### TASK PROMPT
Could you copy out all of the records below exactly, leaving out every picture?

Dataset excerpts:
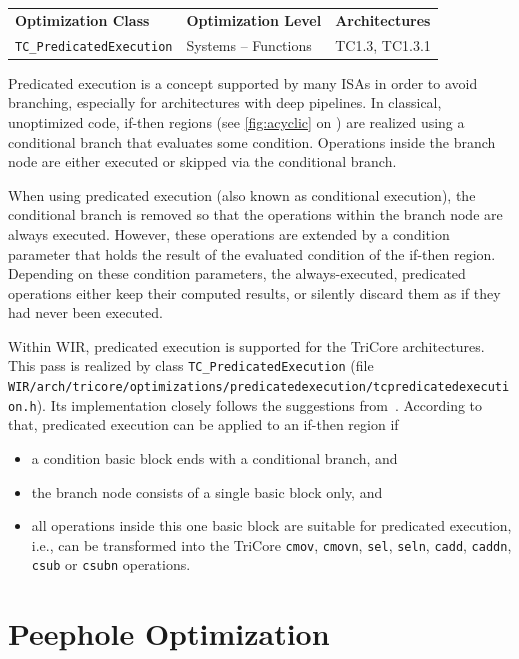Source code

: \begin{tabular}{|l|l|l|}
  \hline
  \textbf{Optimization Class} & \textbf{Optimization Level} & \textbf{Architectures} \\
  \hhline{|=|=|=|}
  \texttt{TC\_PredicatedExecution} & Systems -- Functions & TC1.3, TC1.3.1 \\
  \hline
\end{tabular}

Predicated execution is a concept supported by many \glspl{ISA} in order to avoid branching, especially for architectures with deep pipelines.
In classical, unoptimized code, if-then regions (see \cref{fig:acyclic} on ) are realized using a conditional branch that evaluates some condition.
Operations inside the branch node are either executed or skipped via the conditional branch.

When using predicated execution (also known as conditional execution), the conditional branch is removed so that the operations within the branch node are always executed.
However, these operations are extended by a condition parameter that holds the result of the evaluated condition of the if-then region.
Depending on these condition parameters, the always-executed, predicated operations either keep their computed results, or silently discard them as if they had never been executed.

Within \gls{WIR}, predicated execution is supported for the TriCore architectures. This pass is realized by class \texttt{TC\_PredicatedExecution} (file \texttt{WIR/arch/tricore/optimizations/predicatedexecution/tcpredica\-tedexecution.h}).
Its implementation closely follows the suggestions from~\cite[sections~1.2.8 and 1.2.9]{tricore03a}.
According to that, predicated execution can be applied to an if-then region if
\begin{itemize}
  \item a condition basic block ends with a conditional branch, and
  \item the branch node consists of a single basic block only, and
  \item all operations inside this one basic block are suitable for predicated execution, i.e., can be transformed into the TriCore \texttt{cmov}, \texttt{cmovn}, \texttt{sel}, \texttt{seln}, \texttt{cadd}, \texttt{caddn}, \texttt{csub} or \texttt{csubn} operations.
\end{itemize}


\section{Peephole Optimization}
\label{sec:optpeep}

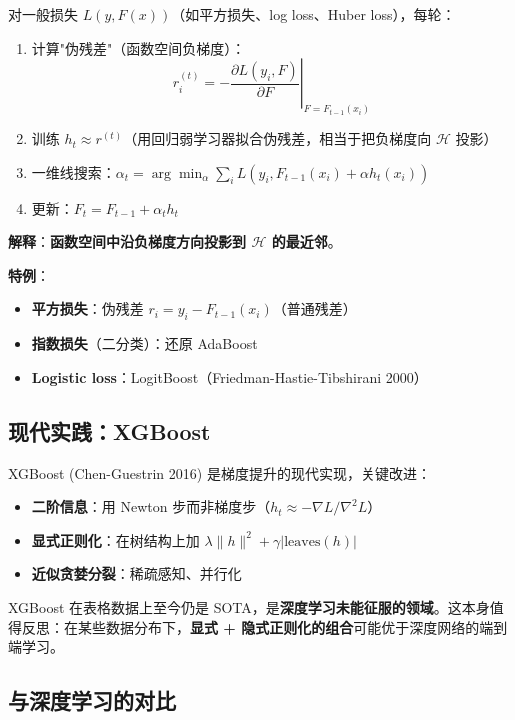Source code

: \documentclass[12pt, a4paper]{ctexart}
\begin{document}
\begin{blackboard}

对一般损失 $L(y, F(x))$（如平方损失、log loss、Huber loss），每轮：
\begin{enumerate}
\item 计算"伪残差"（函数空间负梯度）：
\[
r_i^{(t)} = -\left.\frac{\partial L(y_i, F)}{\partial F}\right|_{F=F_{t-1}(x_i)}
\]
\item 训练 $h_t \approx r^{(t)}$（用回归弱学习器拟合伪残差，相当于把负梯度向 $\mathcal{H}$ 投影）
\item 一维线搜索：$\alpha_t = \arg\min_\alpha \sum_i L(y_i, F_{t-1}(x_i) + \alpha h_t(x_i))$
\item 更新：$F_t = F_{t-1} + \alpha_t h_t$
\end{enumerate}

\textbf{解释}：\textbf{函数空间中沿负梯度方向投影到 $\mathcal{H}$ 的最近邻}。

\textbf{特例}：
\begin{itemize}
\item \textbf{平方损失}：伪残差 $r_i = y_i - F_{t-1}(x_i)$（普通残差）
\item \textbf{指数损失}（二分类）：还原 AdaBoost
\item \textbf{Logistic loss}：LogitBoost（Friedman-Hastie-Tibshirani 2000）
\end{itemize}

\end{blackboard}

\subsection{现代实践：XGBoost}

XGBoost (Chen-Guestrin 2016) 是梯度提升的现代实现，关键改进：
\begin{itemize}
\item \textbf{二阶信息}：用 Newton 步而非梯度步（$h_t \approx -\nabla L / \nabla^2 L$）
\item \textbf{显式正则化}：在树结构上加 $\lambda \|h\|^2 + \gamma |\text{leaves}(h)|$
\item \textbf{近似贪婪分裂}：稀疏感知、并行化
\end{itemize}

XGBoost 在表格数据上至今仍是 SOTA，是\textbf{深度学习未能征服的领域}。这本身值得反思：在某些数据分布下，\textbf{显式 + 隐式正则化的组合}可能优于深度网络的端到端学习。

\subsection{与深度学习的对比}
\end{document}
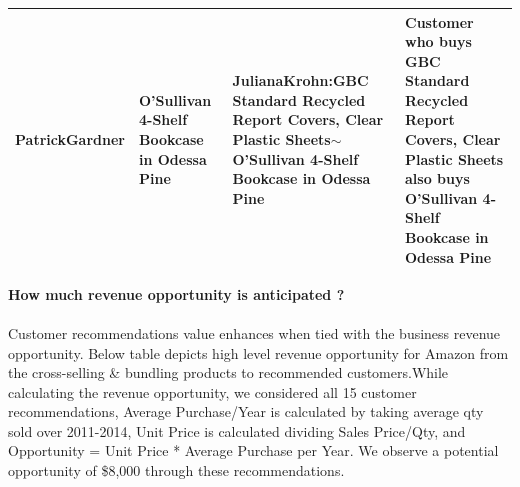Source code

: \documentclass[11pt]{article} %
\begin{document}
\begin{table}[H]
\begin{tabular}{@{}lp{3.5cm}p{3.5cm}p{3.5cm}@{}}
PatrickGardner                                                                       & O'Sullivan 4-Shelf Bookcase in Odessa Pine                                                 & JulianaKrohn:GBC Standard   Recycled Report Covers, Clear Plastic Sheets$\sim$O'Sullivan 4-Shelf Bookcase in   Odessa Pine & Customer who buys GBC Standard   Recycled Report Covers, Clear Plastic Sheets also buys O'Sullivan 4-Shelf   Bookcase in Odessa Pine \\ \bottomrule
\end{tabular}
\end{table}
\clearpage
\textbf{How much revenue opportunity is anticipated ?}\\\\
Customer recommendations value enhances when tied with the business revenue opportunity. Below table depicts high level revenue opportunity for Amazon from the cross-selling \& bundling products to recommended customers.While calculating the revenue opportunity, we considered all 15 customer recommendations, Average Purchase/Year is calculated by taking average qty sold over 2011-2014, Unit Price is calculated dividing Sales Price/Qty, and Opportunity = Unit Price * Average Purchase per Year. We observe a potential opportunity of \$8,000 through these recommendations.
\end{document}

### EXERCISE OUTPUT
Source code

: \begin{tabular}{|l|l|l|}
  \hline
  \textbf{Optimization Class} & \textbf{Optimization Level} & \textbf{Architectures} \\
  \hhline{|=|=|=|}
  \texttt{TC\_PredicatedExecution} & Systems -- Functions & TC1.3, TC1.3.1 \\
  \hline
\end{tabular}

Predicated execution is a concept supported by many \glspl{ISA} in order to avoid branching, especially for architectures with deep pipelines.
In classical, unoptimized code, if-then regions (see \cref{fig:acyclic} on ) are realized using a conditional branch that evaluates some condition.
Operations inside the branch node are either executed or skipped via the conditional branch.

When using predicated execution (also known as conditional execution), the conditional branch is removed so that the operations within the branch node are always executed.
However, these operations are extended by a condition parameter that holds the result of the evaluated condition of the if-then region.
Depending on these condition parameters, the always-executed, predicated operations either keep their computed results, or silently discard them as if they had never been executed.

Within \gls{WIR}, predicated execution is supported for the TriCore architectures. This pass is realized by class \texttt{TC\_PredicatedExecution} (file \texttt{WIR/arch/tricore/optimizations/predicatedexecution/tcpredica\-tedexecution.h}).
Its implementation closely follows the suggestions from~\cite[sections~1.2.8 and 1.2.9]{tricore03a}.
According to that, predicated execution can be applied to an if-then region if
\begin{itemize}
  \item a condition basic block ends with a conditional branch, and
  \item the branch node consists of a single basic block only, and
  \item all operations inside this one basic block are suitable for predicated execution, i.e., can be transformed into the TriCore \texttt{cmov}, \texttt{cmovn}, \texttt{sel}, \texttt{seln}, \texttt{cadd}, \texttt{caddn}, \texttt{csub} or \texttt{csubn} operations.
\end{itemize}


\section{Peephole Optimization}
\label{sec:optpeep}

Source code

: \documentclass[12pt, a4paper]{ctexart}
\begin{document}
\begin{blackboard}

对一般损失 $L(y, F(x))$（如平方损失、log loss、Huber loss），每轮：
\begin{enumerate}
\item 计算"伪残差"（函数空间负梯度）：
\[
r_i^{(t)} = -\left.\frac{\partial L(y_i, F)}{\partial F}\right|_{F=F_{t-1}(x_i)}
\]
\item 训练 $h_t \approx r^{(t)}$（用回归弱学习器拟合伪残差，相当于把负梯度向 $\mathcal{H}$ 投影）
\item 一维线搜索：$\alpha_t = \arg\min_\alpha \sum_i L(y_i, F_{t-1}(x_i) + \alpha h_t(x_i))$
\item 更新：$F_t = F_{t-1} + \alpha_t h_t$
\end{enumerate}

\textbf{解释}：\textbf{函数空间中沿负梯度方向投影到 $\mathcal{H}$ 的最近邻}。

\textbf{特例}：
\begin{itemize}
\item \textbf{平方损失}：伪残差 $r_i = y_i - F_{t-1}(x_i)$（普通残差）
\item \textbf{指数损失}（二分类）：还原 AdaBoost
\item \textbf{Logistic loss}：LogitBoost（Friedman-Hastie-Tibshirani 2000）
\end{itemize}

\end{blackboard}

\subsection{现代实践：XGBoost}

XGBoost (Chen-Guestrin 2016) 是梯度提升的现代实现，关键改进：
\begin{itemize}
\item \textbf{二阶信息}：用 Newton 步而非梯度步（$h_t \approx -\nabla L / \nabla^2 L$）
\item \textbf{显式正则化}：在树结构上加 $\lambda \|h\|^2 + \gamma |\text{leaves}(h)|$
\item \textbf{近似贪婪分裂}：稀疏感知、并行化
\end{itemize}

XGBoost 在表格数据上至今仍是 SOTA，是\textbf{深度学习未能征服的领域}。这本身值得反思：在某些数据分布下，\textbf{显式 + 隐式正则化的组合}可能优于深度网络的端到端学习。

\subsection{与深度学习的对比}
\end{document}
Source code

: \documentclass[11pt]{article} %
\begin{document}
\begin{table}[H]
\begin{tabular}{@{}lp{3.5cm}p{3.5cm}p{3.5cm}@{}}
PatrickGardner                                                                       & O'Sullivan 4-Shelf Bookcase in Odessa Pine                                                 & JulianaKrohn:GBC Standard   Recycled Report Covers, Clear Plastic Sheets$\sim$O'Sullivan 4-Shelf Bookcase in   Odessa Pine & Customer who buys GBC Standard   Recycled Report Covers, Clear Plastic Sheets also buys O'Sullivan 4-Shelf   Bookcase in Odessa Pine \\ \bottomrule
\end{tabular}
\end{table}
\clearpage
\textbf{How much revenue opportunity is anticipated ?}\\\\
Customer recommendations value enhances when tied with the business revenue opportunity. Below table depicts high level revenue opportunity for Amazon from the cross-selling \& bundling products to recommended customers.While calculating the revenue opportunity, we considered all 15 customer recommendations, Average Purchase/Year is calculated by taking average qty sold over 2011-2014, Unit Price is calculated dividing Sales Price/Qty, and Opportunity = Unit Price * Average Purchase per Year. We observe a potential opportunity of \$8,000 through these recommendations.
\end{document}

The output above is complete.